If you want to know which is your current space used on the $CECIHOME area you should always do so with the quota command. The output must return the same information for your usage on /CECI/gateway/home on all the clusters. In case it does not, please submit a ticket on the CÉCI Support page.

Support

Some users complained about their jobs running or in queue being killed

Jobs are killed by a sysadmin only when they represent a potential problem for keeping the cluster running. They can also be killed automatically due to entering some error state.

In any case, when there is an issue of this kind, please contact the local system administrator of the cluster where your job was killed immediately to understand why that action was required.

It might not be your fault, but in case it was, is important to understand what happened to avoid falling into that problem again.

One respondent mentioned that getting access to zenobe takes a very long time

Zenobe is a very large machine (Tier-1 level, as opposed to Tier-2 level for the CÉCI clusters) so getting access to it requires a few administrative steps like submitting a project.

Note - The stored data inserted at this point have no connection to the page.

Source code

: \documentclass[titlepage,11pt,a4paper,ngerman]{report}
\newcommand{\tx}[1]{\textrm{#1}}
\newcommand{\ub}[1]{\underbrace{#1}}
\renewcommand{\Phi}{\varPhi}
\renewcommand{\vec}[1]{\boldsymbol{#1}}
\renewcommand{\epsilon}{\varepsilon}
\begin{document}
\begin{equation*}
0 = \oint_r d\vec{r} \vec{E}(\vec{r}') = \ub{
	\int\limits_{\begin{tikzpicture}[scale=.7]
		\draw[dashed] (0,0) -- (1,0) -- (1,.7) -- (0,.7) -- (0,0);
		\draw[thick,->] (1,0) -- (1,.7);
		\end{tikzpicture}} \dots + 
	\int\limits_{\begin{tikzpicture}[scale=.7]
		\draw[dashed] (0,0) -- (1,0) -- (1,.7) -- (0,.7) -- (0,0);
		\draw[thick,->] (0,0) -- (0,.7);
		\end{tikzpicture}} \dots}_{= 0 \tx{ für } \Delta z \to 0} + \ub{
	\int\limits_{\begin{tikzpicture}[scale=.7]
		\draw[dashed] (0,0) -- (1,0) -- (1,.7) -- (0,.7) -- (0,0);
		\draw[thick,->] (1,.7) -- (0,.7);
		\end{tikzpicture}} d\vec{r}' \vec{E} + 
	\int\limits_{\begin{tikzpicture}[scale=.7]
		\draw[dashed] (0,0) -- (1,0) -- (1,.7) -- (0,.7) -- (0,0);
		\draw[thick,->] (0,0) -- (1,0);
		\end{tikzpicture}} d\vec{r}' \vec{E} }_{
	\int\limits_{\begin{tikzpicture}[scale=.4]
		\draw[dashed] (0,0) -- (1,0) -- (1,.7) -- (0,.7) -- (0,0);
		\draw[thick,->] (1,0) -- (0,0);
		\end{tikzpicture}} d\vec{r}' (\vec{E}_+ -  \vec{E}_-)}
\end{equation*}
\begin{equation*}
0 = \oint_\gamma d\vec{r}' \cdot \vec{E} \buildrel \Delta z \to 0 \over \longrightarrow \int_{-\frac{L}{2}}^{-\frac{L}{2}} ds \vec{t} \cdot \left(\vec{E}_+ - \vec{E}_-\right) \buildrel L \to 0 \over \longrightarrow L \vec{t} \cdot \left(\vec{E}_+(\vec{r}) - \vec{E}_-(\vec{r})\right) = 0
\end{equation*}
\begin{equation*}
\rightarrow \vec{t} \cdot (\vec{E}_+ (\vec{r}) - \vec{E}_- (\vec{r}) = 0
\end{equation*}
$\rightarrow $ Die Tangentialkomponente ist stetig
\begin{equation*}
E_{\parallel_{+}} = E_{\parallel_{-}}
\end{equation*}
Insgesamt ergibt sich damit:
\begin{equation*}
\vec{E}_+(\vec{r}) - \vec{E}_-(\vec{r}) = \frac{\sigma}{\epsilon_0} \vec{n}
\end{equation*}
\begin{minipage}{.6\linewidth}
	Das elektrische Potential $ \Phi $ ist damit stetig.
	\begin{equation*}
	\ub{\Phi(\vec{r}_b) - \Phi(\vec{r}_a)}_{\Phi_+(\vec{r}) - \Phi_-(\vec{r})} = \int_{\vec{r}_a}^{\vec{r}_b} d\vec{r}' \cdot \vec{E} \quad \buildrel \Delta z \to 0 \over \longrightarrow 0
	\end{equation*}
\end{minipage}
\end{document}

This is a decision that was made by the funding agency in coordination with the Vice-Rectors of our universities. But when a project already exists, adding a user to a project is done within 24 hours on average.

If you have no answers after that time frame, you can always contact again Cenaero, the sysadmin of your local university and the CÉCI logisticiens.

One respondent who moved between CÉCI universities mentioned there was no procedure to change emails when the old one has already expired

The procedure to change the email address indeed requires both the old and new addresses to be usable. As a measure to protect the logins from identity theft, in the event your old email address has expired, you need to contact the system administrators from your former and new universities to offer a proof that you have indeed changed emails.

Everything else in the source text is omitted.